**Task inputs:**

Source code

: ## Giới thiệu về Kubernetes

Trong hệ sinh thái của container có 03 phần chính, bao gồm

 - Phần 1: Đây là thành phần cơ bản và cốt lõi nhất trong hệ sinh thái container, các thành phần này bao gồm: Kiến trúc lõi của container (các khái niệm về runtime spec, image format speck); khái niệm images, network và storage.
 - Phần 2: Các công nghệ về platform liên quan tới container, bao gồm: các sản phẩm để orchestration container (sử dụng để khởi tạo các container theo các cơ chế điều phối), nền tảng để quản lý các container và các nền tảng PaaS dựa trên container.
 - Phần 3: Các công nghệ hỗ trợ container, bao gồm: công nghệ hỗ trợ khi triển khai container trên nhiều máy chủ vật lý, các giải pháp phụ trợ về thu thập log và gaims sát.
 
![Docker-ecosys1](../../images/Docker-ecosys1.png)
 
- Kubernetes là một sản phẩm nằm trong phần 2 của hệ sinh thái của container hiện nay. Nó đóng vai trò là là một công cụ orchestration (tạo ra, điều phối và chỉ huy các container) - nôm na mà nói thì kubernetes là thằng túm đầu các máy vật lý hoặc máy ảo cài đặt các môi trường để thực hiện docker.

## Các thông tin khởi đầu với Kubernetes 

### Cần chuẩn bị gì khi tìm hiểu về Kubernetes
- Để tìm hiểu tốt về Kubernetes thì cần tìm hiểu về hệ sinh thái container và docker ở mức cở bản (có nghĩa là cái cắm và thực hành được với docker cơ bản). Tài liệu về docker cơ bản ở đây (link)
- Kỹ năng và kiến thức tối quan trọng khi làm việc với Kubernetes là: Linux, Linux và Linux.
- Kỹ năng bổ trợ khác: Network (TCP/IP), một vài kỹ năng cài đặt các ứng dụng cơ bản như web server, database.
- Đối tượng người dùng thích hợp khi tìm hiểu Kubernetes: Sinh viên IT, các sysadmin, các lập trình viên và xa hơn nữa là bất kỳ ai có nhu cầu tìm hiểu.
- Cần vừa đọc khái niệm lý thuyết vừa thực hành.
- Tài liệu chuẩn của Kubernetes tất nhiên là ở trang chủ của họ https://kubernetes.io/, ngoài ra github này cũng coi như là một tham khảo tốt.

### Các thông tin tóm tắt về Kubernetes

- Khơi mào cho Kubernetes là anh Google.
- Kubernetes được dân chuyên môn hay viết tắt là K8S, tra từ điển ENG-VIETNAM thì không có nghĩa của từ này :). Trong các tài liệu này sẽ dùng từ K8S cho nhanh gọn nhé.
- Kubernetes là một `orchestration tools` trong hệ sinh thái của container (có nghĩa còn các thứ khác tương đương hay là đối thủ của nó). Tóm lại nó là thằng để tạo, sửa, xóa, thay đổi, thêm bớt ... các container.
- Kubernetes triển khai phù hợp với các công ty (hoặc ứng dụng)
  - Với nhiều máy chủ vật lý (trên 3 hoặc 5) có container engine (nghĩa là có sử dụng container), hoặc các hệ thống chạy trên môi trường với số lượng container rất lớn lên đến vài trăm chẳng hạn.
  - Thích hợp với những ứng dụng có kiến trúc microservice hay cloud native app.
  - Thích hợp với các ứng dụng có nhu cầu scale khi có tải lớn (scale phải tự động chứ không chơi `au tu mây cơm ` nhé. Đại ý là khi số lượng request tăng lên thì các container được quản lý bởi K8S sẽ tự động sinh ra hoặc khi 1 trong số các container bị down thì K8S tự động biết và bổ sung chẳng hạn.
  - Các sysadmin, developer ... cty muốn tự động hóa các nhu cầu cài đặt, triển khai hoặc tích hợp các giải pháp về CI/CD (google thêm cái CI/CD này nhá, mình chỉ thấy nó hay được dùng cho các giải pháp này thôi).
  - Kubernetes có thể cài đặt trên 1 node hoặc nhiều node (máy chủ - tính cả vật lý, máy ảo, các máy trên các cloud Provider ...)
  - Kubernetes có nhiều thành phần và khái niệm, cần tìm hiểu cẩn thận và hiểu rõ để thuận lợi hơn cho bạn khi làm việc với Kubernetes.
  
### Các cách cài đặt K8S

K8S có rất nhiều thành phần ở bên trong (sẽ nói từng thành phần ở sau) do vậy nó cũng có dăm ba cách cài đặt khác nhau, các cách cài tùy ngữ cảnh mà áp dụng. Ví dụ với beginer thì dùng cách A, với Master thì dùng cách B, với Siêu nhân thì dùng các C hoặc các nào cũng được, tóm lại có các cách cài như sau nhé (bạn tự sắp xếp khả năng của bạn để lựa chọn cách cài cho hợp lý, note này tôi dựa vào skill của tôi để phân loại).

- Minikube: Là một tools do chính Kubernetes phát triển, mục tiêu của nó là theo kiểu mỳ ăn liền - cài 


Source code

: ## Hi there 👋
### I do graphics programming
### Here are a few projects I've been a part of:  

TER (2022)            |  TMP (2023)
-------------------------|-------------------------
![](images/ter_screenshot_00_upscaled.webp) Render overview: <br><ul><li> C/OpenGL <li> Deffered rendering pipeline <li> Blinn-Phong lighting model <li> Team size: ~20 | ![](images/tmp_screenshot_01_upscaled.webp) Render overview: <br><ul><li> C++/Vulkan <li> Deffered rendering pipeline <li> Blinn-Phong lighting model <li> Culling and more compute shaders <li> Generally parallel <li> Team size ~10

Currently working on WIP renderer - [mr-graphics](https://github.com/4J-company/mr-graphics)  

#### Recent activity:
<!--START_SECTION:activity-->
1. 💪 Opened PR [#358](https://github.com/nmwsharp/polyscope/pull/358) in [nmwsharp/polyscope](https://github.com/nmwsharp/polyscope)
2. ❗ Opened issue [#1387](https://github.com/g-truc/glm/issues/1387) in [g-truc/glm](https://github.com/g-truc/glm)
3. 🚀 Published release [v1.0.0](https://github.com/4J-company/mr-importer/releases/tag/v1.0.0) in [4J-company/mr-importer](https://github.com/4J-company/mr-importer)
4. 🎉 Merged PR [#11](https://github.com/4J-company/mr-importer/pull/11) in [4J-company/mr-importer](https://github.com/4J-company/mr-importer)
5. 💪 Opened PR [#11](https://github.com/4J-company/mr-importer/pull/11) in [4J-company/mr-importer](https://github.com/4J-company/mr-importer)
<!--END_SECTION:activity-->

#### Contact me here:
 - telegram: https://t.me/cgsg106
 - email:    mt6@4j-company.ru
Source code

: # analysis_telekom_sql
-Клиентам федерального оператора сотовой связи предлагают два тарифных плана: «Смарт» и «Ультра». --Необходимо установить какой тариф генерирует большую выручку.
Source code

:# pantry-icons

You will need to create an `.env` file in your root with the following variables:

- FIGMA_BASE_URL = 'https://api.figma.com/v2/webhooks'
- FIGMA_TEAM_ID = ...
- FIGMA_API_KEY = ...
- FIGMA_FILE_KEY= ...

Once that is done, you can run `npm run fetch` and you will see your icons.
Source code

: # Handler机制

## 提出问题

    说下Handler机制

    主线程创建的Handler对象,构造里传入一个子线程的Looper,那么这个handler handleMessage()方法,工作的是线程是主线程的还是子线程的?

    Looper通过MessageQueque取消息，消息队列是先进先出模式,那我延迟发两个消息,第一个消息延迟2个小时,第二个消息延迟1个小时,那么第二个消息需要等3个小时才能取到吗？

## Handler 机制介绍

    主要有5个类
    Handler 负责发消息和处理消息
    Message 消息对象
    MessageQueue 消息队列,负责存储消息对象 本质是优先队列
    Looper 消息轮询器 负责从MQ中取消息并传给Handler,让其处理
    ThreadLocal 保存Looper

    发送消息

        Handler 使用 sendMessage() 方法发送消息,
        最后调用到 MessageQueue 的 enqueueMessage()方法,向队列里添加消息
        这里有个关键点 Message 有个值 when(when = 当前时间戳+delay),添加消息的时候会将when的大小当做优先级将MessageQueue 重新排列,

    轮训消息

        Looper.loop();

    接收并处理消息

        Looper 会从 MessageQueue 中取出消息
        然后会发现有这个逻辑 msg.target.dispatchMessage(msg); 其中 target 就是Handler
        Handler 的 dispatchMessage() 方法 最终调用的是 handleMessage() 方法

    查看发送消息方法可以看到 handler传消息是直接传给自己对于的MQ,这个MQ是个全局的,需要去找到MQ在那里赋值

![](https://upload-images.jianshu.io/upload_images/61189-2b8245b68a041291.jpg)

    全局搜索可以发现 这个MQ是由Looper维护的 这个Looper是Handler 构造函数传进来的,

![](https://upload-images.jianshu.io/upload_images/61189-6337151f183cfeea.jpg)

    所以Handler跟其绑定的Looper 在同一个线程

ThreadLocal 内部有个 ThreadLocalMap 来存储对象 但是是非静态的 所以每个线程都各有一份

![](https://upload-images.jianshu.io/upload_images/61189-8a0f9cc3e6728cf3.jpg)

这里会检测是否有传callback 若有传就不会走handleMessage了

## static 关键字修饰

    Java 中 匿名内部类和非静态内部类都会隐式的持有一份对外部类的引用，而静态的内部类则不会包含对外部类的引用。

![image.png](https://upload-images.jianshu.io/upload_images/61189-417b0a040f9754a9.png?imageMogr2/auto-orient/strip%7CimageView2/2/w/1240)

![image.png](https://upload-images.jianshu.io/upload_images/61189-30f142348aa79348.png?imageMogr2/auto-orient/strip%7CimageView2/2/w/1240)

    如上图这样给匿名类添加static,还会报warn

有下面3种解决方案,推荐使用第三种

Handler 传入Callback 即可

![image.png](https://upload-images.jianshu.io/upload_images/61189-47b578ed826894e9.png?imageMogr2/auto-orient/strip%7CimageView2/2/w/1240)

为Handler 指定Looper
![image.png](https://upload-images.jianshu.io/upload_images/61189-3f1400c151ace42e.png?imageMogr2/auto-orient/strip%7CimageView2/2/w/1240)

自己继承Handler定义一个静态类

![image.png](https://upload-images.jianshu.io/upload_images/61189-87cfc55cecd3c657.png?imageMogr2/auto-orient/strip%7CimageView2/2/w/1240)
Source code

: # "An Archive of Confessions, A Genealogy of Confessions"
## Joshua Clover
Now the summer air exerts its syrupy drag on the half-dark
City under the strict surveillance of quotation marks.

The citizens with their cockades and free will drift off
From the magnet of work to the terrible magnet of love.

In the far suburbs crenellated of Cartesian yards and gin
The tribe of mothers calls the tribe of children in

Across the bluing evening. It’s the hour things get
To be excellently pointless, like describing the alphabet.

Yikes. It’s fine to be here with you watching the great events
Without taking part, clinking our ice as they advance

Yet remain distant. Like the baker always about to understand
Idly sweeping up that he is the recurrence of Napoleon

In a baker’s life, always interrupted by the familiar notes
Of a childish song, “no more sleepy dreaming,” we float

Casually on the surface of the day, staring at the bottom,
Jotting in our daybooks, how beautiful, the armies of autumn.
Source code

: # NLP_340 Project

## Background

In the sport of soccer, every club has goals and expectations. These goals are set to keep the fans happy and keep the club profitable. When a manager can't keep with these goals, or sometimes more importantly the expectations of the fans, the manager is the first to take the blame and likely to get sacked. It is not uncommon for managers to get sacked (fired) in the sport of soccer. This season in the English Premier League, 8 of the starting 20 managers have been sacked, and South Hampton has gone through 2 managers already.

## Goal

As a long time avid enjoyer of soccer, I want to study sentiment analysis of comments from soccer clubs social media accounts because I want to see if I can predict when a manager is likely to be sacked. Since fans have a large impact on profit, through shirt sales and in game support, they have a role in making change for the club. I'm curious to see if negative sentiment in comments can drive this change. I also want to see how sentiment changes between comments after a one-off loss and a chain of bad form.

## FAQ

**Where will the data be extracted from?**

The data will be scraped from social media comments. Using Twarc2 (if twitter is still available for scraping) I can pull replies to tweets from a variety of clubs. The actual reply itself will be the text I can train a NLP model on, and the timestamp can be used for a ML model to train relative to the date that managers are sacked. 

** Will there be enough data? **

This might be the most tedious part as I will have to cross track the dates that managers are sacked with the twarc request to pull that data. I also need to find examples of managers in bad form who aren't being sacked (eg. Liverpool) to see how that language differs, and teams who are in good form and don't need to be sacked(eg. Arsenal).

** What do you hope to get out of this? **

**Task instructions:** Please copy the lines above from the line with "Looper.loop();" up to and including the line with "ThreadLocal 内部有个 ThreadLocalMap", exactly as written and with nothing else.

**Answer area:**
        Looper.loop();

    接收并处理消息

        Looper 会从 MessageQueue 中取出消息
        然后会发现有这个逻辑 msg.target.dispatchMessage(msg); 其中 target 就是Handler
        Handler 的 dispatchMessage() 方法 最终调用的是 handleMessage() 方法

    查看发送消息方法可以看到 handler传消息是直接传给自己对于的MQ,这个MQ是个全局的,需要去找到MQ在那里赋值

![](https://upload-images.jianshu.io/upload_images/61189-2b8245b68a041291.jpg)

    全局搜索可以发现 这个MQ是由Looper维护的 这个Looper是Handler 构造函数传进来的,

![](https://upload-images.jianshu.io/upload_images/61189-6337151f183cfeea.jpg)

    所以Handler跟其绑定的Looper 在同一个线程

ThreadLocal 内部有个 ThreadLocalMap 来存储对象 但是是非静态的 所以每个线程都各有一份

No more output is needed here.